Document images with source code
===

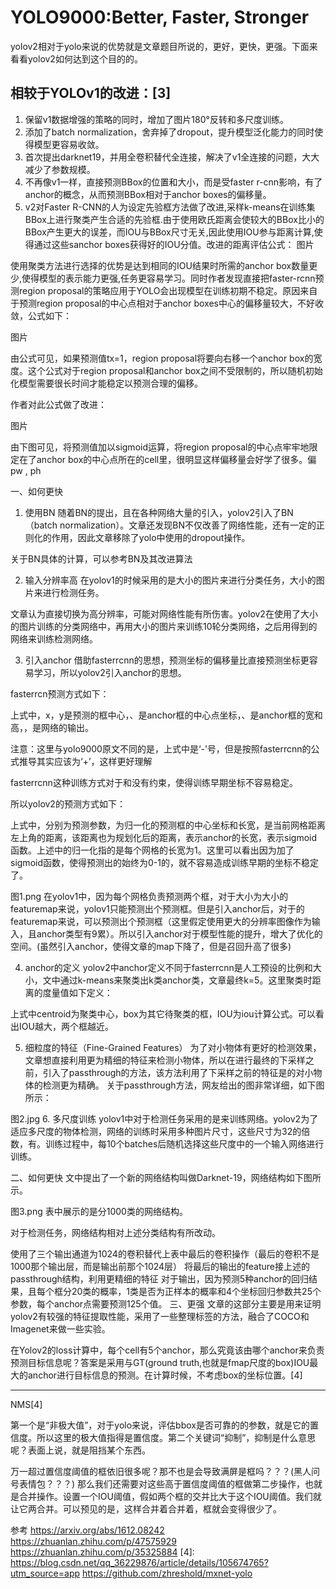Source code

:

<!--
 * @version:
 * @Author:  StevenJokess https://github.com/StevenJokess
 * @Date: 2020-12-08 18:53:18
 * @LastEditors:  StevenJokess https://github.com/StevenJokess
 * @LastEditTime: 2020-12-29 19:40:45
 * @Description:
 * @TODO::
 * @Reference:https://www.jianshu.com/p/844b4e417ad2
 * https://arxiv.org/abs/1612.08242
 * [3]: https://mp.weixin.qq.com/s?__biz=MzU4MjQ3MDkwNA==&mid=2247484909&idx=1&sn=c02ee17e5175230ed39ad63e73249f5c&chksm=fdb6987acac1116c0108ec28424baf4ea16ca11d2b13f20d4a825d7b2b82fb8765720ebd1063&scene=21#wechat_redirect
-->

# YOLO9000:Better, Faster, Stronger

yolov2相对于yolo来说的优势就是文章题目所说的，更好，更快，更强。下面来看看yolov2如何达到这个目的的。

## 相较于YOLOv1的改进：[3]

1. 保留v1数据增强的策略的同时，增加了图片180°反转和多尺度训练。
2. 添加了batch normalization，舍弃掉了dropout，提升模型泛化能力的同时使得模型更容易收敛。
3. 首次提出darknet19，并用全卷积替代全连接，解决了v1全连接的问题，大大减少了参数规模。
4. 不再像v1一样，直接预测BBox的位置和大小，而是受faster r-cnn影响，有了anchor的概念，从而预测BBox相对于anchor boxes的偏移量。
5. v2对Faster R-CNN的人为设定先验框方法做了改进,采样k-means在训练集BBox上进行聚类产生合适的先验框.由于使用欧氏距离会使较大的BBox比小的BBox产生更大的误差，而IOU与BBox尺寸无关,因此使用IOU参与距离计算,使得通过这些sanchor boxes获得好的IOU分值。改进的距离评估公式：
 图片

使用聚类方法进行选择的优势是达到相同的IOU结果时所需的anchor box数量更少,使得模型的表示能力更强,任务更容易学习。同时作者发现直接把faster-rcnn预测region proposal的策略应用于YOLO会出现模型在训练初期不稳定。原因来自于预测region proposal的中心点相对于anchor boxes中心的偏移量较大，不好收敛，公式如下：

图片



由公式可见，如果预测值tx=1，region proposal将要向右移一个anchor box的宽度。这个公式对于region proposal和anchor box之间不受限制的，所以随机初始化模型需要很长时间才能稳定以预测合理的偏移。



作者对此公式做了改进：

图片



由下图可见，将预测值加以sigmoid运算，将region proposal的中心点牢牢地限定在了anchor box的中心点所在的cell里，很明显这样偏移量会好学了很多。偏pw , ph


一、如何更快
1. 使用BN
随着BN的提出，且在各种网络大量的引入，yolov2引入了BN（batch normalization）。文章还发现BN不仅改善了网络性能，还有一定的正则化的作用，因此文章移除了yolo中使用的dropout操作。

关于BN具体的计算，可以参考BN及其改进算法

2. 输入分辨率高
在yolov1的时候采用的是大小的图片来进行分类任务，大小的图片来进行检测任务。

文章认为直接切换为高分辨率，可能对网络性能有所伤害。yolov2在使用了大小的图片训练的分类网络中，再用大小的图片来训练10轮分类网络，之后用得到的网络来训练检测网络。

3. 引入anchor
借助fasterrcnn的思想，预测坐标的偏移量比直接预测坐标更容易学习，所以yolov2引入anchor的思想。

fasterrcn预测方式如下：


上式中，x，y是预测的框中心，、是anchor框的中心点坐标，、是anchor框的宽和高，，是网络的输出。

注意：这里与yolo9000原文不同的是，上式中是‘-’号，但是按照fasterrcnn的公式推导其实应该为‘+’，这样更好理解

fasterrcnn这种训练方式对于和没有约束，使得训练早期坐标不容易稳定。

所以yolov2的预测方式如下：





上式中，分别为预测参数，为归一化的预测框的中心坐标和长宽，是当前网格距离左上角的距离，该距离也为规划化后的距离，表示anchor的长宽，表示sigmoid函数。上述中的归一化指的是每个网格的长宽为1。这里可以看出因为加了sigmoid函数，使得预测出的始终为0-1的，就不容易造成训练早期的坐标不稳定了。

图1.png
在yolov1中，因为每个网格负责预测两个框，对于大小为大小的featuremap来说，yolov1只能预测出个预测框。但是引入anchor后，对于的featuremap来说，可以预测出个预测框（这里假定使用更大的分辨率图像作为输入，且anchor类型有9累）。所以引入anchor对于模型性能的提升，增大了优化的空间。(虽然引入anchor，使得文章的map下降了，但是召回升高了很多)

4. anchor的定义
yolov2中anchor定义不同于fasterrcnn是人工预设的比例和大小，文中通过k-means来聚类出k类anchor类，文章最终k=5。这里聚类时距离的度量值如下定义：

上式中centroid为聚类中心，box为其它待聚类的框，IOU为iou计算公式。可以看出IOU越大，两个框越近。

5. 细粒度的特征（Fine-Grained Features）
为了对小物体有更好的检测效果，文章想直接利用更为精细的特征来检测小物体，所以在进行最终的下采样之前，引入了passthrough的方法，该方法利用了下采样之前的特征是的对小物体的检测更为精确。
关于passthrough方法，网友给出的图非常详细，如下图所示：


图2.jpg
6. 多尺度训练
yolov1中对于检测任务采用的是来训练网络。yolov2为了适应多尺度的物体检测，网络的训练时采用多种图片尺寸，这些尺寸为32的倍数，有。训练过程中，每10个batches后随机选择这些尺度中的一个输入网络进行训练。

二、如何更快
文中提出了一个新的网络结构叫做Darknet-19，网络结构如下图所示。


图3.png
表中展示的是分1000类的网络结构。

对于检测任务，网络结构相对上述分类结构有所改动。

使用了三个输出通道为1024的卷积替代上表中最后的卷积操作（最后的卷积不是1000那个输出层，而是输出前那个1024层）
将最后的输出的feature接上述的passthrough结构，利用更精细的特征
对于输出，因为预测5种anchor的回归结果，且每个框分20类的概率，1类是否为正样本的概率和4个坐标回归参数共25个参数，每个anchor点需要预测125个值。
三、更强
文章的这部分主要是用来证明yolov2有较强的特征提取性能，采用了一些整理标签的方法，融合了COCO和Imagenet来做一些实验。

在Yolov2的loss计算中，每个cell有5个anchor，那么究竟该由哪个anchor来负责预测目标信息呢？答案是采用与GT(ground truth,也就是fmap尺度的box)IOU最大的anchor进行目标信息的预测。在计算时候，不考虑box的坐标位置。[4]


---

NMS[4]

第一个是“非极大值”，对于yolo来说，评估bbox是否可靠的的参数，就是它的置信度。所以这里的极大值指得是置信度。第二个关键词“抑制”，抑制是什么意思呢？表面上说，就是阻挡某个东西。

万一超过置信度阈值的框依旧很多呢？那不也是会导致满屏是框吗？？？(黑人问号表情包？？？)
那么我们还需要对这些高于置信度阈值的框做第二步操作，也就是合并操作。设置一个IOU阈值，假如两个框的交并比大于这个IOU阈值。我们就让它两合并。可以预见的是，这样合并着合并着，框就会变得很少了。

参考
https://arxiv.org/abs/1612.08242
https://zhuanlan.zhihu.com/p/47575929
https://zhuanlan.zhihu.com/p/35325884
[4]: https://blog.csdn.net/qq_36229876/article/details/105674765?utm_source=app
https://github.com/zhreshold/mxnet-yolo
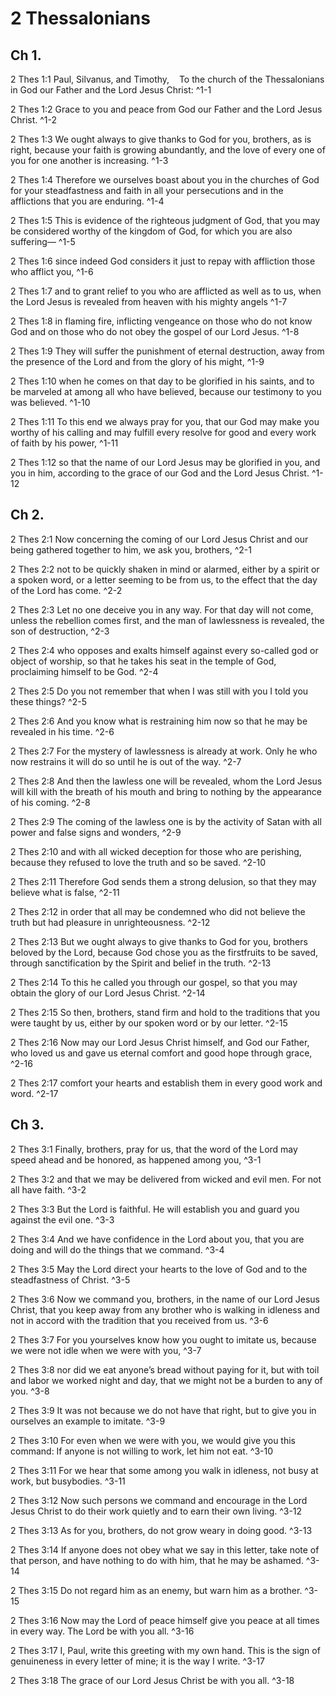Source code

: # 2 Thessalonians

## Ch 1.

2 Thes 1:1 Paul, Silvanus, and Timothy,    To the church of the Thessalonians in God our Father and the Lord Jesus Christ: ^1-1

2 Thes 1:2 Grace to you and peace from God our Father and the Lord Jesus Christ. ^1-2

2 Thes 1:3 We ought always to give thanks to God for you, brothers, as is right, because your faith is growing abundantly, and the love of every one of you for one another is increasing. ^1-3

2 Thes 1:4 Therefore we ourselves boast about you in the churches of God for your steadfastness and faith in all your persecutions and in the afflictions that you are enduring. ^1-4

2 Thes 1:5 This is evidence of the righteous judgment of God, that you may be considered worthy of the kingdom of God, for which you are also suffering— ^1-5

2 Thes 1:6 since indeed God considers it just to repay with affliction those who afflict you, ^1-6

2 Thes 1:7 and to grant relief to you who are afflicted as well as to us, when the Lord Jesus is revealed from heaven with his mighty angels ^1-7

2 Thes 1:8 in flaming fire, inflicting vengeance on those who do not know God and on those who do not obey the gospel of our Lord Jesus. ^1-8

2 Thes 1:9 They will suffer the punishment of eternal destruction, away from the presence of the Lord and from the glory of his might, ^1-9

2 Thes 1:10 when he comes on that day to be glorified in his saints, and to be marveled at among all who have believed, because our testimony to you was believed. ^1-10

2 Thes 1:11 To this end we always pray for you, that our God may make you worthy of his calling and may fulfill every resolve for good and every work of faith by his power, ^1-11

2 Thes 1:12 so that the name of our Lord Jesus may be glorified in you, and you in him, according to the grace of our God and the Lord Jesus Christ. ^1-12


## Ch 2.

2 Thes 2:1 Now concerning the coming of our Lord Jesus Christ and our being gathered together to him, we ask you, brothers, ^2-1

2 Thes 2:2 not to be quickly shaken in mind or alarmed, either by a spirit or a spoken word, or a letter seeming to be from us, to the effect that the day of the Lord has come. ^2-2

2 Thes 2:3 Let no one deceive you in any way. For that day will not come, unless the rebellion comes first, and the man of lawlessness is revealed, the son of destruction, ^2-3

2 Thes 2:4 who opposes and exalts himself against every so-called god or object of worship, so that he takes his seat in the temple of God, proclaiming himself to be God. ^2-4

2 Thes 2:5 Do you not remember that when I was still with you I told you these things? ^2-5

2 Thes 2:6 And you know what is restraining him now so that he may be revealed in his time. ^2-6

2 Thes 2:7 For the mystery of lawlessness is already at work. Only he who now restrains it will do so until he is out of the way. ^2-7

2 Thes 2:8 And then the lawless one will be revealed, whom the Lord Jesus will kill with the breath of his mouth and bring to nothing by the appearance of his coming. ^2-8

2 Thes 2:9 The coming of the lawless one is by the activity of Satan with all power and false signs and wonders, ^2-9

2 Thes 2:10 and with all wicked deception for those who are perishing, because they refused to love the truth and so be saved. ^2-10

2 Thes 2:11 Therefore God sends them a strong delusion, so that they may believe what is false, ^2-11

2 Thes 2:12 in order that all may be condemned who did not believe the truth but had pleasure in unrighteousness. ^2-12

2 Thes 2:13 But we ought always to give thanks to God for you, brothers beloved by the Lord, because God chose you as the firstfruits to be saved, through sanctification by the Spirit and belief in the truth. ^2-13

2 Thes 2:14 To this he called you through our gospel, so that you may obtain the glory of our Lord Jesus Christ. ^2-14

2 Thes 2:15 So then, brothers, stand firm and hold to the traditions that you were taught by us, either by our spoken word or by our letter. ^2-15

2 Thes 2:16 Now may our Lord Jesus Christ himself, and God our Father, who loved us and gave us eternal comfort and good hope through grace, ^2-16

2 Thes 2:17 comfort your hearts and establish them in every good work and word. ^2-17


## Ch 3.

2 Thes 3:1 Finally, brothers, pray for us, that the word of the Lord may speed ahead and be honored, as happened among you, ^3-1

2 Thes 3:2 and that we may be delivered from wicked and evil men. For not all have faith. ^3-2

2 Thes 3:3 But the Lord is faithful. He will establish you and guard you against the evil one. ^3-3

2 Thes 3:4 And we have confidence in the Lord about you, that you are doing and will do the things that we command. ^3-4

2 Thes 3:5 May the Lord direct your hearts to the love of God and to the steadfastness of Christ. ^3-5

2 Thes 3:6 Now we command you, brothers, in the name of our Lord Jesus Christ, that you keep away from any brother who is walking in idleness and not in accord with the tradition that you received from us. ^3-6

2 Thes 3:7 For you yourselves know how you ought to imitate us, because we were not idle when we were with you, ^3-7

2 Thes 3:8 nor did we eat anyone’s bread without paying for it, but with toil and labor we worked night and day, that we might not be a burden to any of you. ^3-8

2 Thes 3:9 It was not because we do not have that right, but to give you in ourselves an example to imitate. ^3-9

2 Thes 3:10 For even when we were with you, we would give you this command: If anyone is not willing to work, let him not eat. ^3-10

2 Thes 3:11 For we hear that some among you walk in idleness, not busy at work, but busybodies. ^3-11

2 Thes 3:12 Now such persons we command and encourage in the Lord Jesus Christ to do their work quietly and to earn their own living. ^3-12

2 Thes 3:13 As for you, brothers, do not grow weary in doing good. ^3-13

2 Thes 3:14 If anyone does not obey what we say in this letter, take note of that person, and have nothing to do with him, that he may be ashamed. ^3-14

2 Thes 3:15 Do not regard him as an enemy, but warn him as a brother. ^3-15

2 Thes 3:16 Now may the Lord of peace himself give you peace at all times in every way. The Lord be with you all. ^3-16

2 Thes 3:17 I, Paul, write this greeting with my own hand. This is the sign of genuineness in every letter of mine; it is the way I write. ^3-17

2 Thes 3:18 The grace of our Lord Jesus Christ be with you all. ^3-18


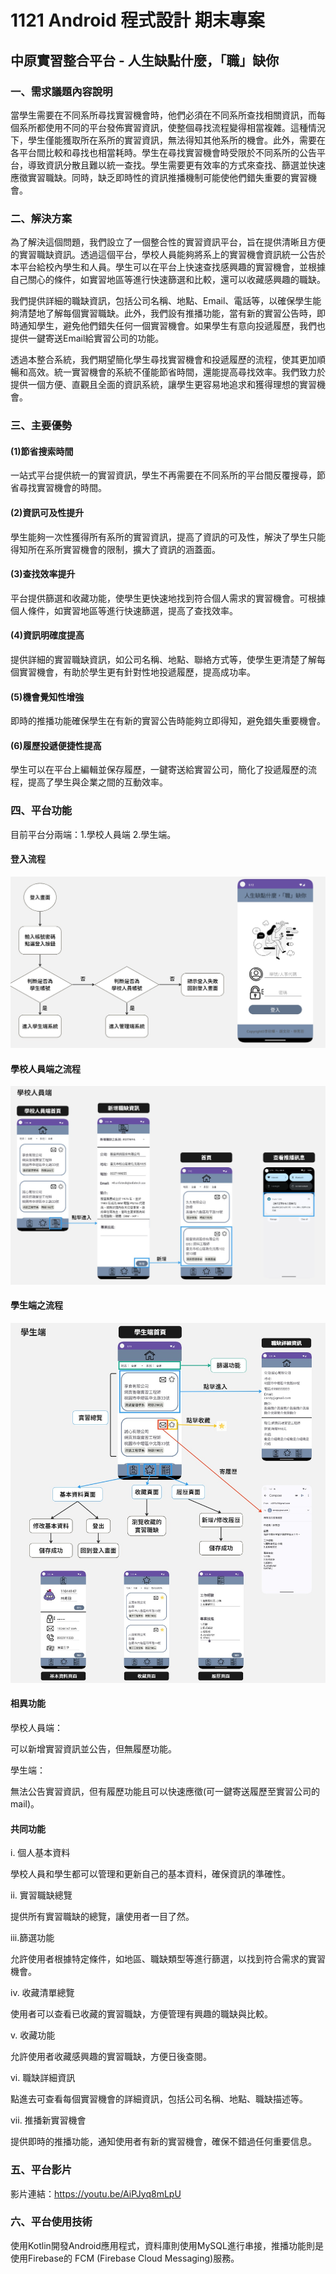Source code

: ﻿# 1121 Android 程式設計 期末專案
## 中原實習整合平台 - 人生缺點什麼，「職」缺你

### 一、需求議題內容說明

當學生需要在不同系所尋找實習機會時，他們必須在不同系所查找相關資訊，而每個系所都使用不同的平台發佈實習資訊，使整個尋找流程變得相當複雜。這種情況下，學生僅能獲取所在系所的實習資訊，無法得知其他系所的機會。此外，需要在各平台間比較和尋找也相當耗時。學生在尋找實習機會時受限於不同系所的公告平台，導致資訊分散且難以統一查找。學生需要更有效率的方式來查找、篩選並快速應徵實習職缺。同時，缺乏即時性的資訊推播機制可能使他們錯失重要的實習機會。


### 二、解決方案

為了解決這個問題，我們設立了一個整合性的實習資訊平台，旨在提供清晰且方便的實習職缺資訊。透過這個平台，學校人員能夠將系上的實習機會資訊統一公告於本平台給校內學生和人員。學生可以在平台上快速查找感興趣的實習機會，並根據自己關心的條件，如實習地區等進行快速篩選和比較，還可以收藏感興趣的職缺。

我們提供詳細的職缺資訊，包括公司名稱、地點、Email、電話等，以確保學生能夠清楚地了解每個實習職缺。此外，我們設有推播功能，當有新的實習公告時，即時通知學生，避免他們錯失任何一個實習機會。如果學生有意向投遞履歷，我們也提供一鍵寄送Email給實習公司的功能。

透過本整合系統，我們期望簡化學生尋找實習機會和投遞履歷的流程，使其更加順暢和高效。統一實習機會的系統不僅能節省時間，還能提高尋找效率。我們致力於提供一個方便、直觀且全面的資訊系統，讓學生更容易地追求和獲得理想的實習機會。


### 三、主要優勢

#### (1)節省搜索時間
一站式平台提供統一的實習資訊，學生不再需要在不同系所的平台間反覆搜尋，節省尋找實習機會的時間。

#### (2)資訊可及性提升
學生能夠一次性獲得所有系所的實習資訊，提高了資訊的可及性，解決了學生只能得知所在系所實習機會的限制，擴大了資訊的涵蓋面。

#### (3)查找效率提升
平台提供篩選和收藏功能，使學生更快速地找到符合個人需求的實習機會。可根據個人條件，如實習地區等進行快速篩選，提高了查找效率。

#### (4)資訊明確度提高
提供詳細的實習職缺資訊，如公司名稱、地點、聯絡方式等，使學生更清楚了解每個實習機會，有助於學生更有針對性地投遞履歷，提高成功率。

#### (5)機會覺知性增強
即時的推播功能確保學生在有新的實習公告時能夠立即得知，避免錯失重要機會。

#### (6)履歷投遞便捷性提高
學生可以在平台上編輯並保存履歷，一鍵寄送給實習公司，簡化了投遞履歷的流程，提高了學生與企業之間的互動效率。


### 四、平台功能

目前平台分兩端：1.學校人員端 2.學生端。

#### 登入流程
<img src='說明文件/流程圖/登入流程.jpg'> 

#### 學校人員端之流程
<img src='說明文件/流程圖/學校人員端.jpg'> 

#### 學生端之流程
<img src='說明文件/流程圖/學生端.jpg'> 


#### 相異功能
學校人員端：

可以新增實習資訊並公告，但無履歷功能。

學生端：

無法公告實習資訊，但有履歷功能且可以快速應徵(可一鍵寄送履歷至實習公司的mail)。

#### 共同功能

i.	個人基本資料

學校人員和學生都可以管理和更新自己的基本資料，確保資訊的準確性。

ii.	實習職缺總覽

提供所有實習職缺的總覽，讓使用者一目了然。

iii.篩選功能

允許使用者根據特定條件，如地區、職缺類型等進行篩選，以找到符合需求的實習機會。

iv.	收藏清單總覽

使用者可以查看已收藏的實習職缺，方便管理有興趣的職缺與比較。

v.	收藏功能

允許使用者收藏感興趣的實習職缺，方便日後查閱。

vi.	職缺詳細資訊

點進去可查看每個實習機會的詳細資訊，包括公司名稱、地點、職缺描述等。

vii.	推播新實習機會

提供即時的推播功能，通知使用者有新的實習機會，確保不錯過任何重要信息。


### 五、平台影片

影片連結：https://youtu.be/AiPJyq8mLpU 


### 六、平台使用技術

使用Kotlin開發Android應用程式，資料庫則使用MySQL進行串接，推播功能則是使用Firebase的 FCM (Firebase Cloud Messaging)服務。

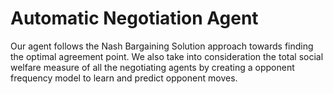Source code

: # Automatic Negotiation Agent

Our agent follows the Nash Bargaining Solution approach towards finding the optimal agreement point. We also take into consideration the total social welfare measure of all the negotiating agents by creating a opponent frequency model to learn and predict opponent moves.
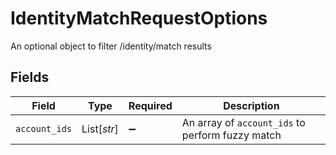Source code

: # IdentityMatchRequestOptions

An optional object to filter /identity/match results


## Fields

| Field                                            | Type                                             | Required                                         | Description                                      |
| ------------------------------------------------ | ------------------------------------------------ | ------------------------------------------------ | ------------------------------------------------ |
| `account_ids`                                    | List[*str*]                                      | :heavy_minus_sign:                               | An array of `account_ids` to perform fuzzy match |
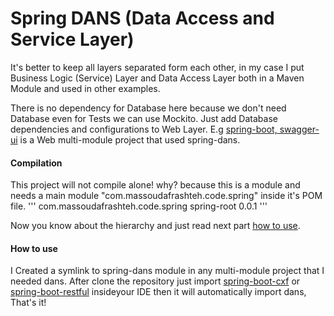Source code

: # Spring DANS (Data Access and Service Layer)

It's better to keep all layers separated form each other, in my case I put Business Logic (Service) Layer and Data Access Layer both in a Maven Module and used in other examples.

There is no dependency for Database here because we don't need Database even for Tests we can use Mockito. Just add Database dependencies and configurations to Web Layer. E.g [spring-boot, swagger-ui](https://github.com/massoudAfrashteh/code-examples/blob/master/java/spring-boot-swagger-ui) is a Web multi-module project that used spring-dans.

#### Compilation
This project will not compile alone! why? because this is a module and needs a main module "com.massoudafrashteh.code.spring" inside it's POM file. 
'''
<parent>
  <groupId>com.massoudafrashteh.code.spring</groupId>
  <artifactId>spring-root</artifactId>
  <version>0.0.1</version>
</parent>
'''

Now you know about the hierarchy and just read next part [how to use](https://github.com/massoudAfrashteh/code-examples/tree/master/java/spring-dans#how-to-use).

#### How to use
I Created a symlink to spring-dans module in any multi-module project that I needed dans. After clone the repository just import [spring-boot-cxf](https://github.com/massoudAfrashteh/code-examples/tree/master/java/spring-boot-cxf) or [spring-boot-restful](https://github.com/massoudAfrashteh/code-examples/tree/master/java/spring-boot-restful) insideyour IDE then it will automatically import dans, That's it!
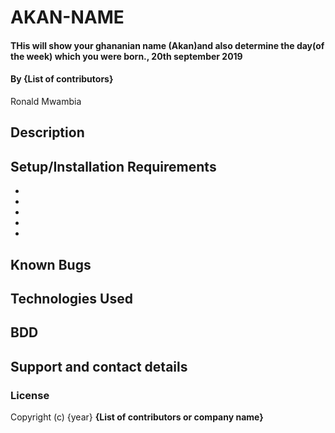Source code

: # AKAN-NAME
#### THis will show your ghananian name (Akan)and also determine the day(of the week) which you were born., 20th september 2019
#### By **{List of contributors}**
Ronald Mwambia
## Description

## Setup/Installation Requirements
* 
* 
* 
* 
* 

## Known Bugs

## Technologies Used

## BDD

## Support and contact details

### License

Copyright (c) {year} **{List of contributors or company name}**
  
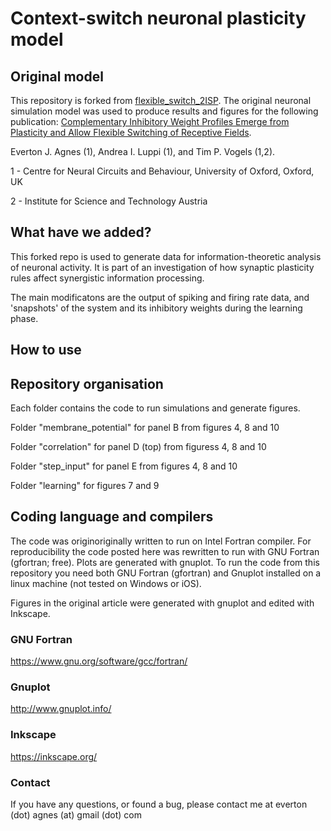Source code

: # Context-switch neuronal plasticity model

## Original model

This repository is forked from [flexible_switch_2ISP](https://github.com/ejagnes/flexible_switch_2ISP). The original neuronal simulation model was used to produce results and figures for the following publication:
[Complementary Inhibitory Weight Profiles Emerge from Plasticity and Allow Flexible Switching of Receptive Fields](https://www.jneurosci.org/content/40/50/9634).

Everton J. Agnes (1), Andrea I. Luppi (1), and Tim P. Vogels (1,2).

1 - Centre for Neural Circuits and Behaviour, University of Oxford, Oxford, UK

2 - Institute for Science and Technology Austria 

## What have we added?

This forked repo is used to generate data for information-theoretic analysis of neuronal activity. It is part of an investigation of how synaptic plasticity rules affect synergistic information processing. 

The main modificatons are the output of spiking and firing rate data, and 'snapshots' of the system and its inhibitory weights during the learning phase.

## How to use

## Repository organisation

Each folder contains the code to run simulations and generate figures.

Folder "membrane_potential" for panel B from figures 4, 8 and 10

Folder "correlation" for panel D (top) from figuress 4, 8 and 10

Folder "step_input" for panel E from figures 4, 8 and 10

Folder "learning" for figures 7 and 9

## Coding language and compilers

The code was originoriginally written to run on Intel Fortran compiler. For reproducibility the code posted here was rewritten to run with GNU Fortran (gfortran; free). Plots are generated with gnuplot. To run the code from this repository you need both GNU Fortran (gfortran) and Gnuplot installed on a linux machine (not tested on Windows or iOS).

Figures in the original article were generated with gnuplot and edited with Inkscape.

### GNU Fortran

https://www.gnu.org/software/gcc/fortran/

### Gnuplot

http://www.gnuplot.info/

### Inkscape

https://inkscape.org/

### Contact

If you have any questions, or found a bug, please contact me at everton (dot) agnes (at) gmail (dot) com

===

An exact, complete copy of the lines above from the one with "學校人員和學生都可以管理和更新自己的基本資料，確保資訊的準確性。" through the one with "### 六、平台使用技術" is the whole answer.

— ANSWER BELOW —
學校人員和學生都可以管理和更新自己的基本資料，確保資訊的準確性。

ii.	實習職缺總覽

提供所有實習職缺的總覽，讓使用者一目了然。

iii.篩選功能

允許使用者根據特定條件，如地區、職缺類型等進行篩選，以找到符合需求的實習機會。

iv.	收藏清單總覽

使用者可以查看已收藏的實習職缺，方便管理有興趣的職缺與比較。

v.	收藏功能

允許使用者收藏感興趣的實習職缺，方便日後查閱。

vi.	職缺詳細資訊

點進去可查看每個實習機會的詳細資訊，包括公司名稱、地點、職缺描述等。

vii.	推播新實習機會

提供即時的推播功能，通知使用者有新的實習機會，確保不錯過任何重要信息。


### 五、平台影片

影片連結：https://youtu.be/AiPJyq8mLpU 


### 六、平台使用技術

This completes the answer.